[Opening Available records section]

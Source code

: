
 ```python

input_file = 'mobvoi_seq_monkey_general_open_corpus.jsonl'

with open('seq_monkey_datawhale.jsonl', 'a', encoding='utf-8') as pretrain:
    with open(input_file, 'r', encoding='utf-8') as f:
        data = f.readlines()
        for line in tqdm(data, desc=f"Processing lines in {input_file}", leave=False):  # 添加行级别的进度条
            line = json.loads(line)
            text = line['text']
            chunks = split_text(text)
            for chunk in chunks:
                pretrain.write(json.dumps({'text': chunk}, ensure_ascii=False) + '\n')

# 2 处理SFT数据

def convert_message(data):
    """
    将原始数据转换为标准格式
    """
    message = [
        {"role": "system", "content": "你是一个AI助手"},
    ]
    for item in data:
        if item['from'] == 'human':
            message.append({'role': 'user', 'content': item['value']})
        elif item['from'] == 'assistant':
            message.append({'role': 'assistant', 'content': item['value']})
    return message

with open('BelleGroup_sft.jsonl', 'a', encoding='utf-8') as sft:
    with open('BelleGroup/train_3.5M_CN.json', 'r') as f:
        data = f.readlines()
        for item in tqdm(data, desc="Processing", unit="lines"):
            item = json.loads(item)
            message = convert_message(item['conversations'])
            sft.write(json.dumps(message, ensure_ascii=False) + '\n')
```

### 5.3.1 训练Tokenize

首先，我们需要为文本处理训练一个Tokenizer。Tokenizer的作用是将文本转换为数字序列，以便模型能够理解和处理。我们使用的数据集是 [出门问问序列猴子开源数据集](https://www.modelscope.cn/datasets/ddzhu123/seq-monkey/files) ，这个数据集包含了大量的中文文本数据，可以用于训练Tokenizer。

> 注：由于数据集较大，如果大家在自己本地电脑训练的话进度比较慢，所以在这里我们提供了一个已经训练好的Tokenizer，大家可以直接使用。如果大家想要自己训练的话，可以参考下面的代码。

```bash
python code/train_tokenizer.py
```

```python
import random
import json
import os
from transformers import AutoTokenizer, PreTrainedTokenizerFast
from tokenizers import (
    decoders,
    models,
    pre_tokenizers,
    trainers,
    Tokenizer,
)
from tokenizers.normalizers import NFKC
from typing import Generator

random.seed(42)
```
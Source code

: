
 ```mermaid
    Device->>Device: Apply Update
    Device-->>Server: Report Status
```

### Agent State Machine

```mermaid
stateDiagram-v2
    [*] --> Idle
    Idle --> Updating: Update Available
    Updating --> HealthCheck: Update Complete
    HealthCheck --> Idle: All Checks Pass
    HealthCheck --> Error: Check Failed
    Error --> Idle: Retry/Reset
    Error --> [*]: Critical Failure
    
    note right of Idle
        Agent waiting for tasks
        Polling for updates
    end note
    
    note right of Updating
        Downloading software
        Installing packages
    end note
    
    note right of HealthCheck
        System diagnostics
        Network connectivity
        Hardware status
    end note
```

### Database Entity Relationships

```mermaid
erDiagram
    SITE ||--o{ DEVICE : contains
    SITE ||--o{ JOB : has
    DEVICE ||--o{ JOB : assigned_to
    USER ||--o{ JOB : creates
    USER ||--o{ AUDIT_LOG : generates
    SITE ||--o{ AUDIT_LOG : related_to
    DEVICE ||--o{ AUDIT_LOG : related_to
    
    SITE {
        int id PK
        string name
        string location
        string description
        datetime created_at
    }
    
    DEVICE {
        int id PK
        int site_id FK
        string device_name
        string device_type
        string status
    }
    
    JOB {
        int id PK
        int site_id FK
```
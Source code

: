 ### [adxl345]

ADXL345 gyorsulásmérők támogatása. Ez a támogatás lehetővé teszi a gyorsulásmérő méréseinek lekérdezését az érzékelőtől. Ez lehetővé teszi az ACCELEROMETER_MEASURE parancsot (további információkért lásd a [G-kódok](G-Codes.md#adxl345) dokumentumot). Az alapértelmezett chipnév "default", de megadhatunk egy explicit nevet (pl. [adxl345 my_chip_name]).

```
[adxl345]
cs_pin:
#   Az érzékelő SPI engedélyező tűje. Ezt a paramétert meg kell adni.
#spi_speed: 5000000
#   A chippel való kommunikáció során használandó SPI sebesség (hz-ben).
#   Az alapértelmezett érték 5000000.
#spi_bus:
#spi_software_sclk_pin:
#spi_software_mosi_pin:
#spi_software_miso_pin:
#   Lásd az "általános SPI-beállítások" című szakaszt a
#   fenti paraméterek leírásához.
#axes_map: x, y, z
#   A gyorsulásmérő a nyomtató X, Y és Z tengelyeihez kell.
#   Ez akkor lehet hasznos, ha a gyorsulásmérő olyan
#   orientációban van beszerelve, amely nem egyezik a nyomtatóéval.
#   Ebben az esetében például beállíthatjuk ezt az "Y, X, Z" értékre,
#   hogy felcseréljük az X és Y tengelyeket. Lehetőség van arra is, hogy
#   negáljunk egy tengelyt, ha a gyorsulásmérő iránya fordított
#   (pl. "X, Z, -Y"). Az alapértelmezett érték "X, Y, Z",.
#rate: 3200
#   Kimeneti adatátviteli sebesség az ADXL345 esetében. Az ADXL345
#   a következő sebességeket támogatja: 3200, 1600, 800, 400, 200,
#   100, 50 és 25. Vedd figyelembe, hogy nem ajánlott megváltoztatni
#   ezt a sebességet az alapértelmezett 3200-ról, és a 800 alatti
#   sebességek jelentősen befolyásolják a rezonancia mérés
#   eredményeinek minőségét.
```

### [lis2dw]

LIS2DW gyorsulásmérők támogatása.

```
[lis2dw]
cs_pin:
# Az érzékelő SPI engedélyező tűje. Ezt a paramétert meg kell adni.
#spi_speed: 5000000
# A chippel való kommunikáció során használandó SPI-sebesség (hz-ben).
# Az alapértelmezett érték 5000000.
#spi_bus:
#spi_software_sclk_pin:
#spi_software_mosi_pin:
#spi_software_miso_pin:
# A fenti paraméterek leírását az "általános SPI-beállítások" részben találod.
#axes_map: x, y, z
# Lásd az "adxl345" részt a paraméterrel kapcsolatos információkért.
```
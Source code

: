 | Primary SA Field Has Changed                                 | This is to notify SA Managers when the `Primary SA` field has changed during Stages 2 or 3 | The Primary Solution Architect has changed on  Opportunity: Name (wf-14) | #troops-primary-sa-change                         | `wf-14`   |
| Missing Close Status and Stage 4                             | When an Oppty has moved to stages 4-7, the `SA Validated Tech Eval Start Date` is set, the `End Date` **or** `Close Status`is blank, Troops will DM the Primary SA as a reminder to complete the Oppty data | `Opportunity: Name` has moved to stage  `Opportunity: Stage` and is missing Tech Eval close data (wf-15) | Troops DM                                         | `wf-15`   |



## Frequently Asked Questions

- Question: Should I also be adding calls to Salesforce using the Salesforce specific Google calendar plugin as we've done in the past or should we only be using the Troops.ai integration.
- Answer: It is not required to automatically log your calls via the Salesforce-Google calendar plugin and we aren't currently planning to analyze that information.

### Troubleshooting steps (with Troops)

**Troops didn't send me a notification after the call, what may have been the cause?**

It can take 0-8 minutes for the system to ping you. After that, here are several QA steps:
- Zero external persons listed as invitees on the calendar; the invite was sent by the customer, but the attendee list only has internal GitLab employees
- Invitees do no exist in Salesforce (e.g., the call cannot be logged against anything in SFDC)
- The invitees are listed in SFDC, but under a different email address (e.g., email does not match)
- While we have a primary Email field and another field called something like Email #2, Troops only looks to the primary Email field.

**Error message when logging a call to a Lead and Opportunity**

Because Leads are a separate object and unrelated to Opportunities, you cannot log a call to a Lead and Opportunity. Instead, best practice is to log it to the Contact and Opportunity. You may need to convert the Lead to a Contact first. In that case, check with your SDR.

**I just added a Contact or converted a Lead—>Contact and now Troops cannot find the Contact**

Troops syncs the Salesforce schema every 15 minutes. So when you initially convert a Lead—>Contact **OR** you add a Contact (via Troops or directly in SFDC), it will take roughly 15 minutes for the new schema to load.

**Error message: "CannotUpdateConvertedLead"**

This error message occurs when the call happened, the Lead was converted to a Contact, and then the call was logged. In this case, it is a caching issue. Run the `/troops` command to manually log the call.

[Closing Available records section]

> What to do
Search the lines above for the string "esetében", then show every one that has it.

> Written response
#   Ebben az esetében például beállíthatjuk ezt az "Y, X, Z" értékre,
#   Kimeneti adatátviteli sebesség az ADXL345 esetében. Az ADXL345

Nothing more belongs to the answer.